Information is managed according to policies and procedures covering privacy, data access, and governance. The NCR complies with State and Commonwealth Privacy Laws and the data collection has been approved by a Human Research Ethics Committee. There are multiple layers of security and protection of individual’s privacy. At the lowest level, NCR will not store personal patient identifiers; instead, there will be a code. The database itself will only be accessible by approved users linked with the State registries and the NCR. Access will be tightly controlled with user verification and multifactor authentication. Data will be stored in accordance with the Australian Commission on Quality & Safety in Health Care’s recommended security standards.
The purpose of the NCR is to document outcome variance and opportunities for excellence in the quality of cardiac health care across Australia. A key way for this to be achieved is by producing reports. It is anticipated that the following reports will be produced in the NCR’s first year; an Annual Public Report and Inbuilt reports (real-time in the NCR platform). Reports will contain aggregate (non-identifiable) data only.
The registry is funded by the Commonwealth Department of Health.
Data will be submitted to the NCR by each state and territory registry. Currently there are cardiac registries established in Queensland, South Australia and Victoria. Tasmania is working with Victoria’s registry to submit data. Remaining states and territories are in different stages of readiness, both in establishing their own registry and submitting data to NCR. (See Participating Registries for further details).
Each participating State and Territory registry owns their submitted data.
The data custodian is the NCR entity.
Access to the data is strictly controlled by the NCR Steering Committee. Protocols are in place to ensure that the highest levels of privacy and safety are maintained. All requests for data will need to comply with NCR policies. Researchers and other external groups will be able to apply to the Steering Committee to access aggregate data.
Patients can apply to their participating state/territory registry to access their own data (see Participating Registries). Hospitals and clinicians’ will also be able to access their data via their local participating registries policies and procedures.

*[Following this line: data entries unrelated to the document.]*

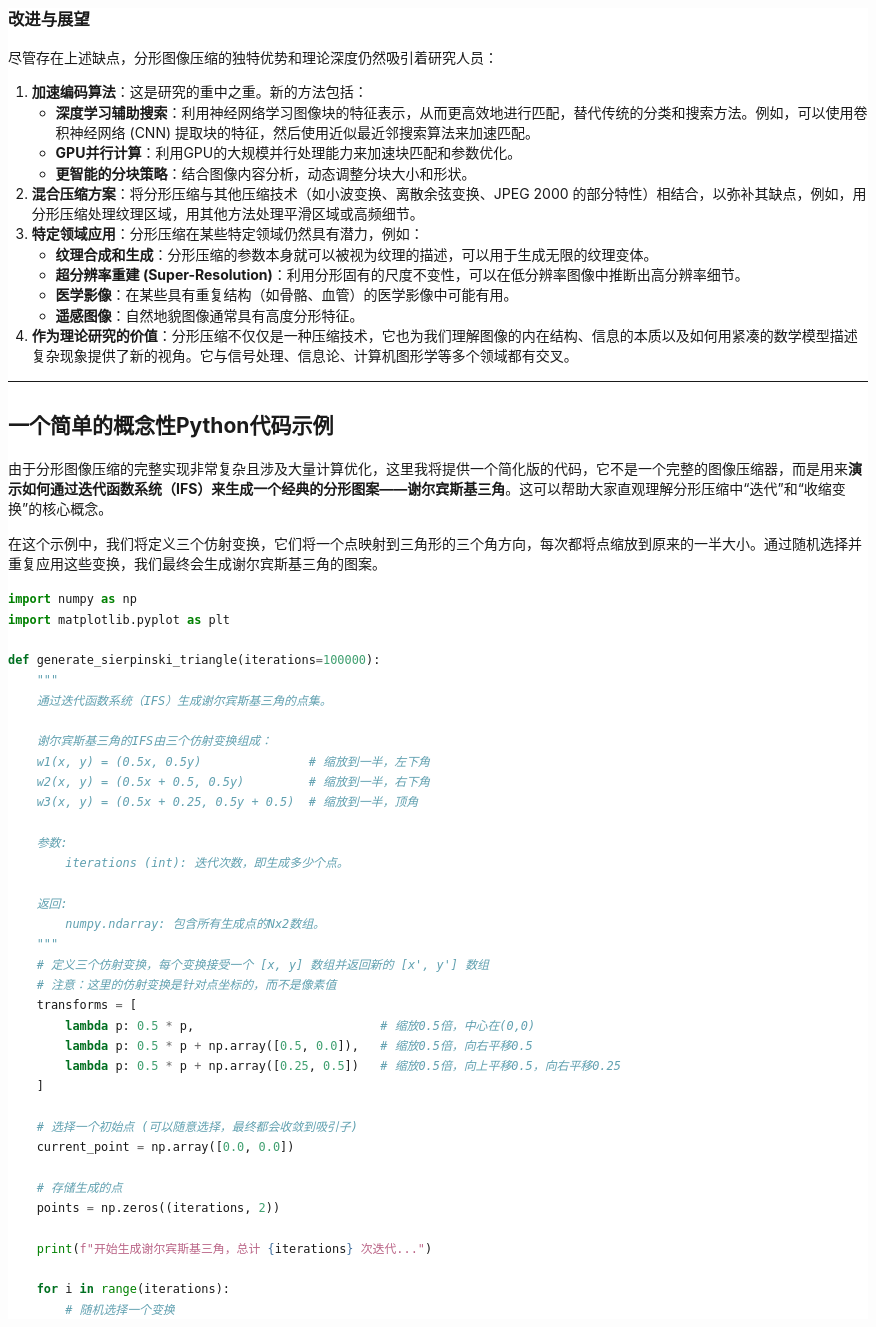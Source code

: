 ### 改进与展望

尽管存在上述缺点，分形图像压缩的独特优势和理论深度仍然吸引着研究人员：

1.  **加速编码算法**：这是研究的重中之重。新的方法包括：
    *   **深度学习辅助搜索**：利用神经网络学习图像块的特征表示，从而更高效地进行匹配，替代传统的分类和搜索方法。例如，可以使用卷积神经网络 (CNN) 提取块的特征，然后使用近似最近邻搜索算法来加速匹配。
    *   **GPU并行计算**：利用GPU的大规模并行处理能力来加速块匹配和参数优化。
    *   **更智能的分块策略**：结合图像内容分析，动态调整分块大小和形状。
2.  **混合压缩方案**：将分形压缩与其他压缩技术（如小波变换、离散余弦变换、JPEG 2000 的部分特性）相结合，以弥补其缺点，例如，用分形压缩处理纹理区域，用其他方法处理平滑区域或高频细节。
3.  **特定领域应用**：分形压缩在某些特定领域仍然具有潜力，例如：
    *   **纹理合成和生成**：分形压缩的参数本身就可以被视为纹理的描述，可以用于生成无限的纹理变体。
    *   **超分辨率重建 (Super-Resolution)**：利用分形固有的尺度不变性，可以在低分辨率图像中推断出高分辨率细节。
    *   **医学影像**：在某些具有重复结构（如骨骼、血管）的医学影像中可能有用。
    *   **遥感图像**：自然地貌图像通常具有高度分形特征。
4.  **作为理论研究的价值**：分形压缩不仅仅是一种压缩技术，它也为我们理解图像的内在结构、信息的本质以及如何用紧凑的数学模型描述复杂现象提供了新的视角。它与信号处理、信息论、计算机图形学等多个领域都有交叉。

---

## 一个简单的概念性Python代码示例

由于分形图像压缩的完整实现非常复杂且涉及大量计算优化，这里我将提供一个简化版的代码，它不是一个完整的图像压缩器，而是用来**演示如何通过迭代函数系统（IFS）来生成一个经典的分形图案——谢尔宾斯基三角**。这可以帮助大家直观理解分形压缩中“迭代”和“收缩变换”的核心概念。

在这个示例中，我们将定义三个仿射变换，它们将一个点映射到三角形的三个角方向，每次都将点缩放到原来的一半大小。通过随机选择并重复应用这些变换，我们最终会生成谢尔宾斯基三角的图案。

```python
import numpy as np
import matplotlib.pyplot as plt

def generate_sierpinski_triangle(iterations=100000):
    """
    通过迭代函数系统（IFS）生成谢尔宾斯基三角的点集。

    谢尔宾斯基三角的IFS由三个仿射变换组成：
    w1(x, y) = (0.5x, 0.5y)               # 缩放到一半，左下角
    w2(x, y) = (0.5x + 0.5, 0.5y)         # 缩放到一半，右下角
    w3(x, y) = (0.5x + 0.25, 0.5y + 0.5)  # 缩放到一半，顶角

    参数:
        iterations (int): 迭代次数，即生成多少个点。

    返回:
        numpy.ndarray: 包含所有生成点的Nx2数组。
    """
    # 定义三个仿射变换，每个变换接受一个 [x, y] 数组并返回新的 [x', y'] 数组
    # 注意：这里的仿射变换是针对点坐标的，而不是像素值
    transforms = [
        lambda p: 0.5 * p,                          # 缩放0.5倍，中心在(0,0)
        lambda p: 0.5 * p + np.array([0.5, 0.0]),   # 缩放0.5倍，向右平移0.5
        lambda p: 0.5 * p + np.array([0.25, 0.5])   # 缩放0.5倍，向上平移0.5，向右平移0.25
    ]

    # 选择一个初始点 (可以随意选择，最终都会收敛到吸引子)
    current_point = np.array([0.0, 0.0])
    
    # 存储生成的点
    points = np.zeros((iterations, 2))

    print(f"开始生成谢尔宾斯基三角，总计 {iterations} 次迭代...")

    for i in range(iterations):
        # 随机选择一个变换
```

The NCR Steering Committee are developing policies and procedures to enable data access for researchers. Researchers wishing to access aggregate (de-identified) data will be to apply to the Steering Committee. Applications will need to be supported by a participating registry by inclusion of a co-investigator. Further details will be provided when this process has been established.
The NCR recognises the unique risks that research poses to Aboriginal and Torres Strait Islander people and communities. Researchers with an interest in Indigenous data will be required to meet NCR standards for ethical use of Indigenous data including the future formation of an Indigenous Expert Advisory Group.
Participation is managed by state and territory cardiac registries. Participating registries have varying models of data collection and participation, for details on your local state/territory registry please see their website, publications or contact details. Clinicians and hospitals who are interested in participation should contact their local registry directly.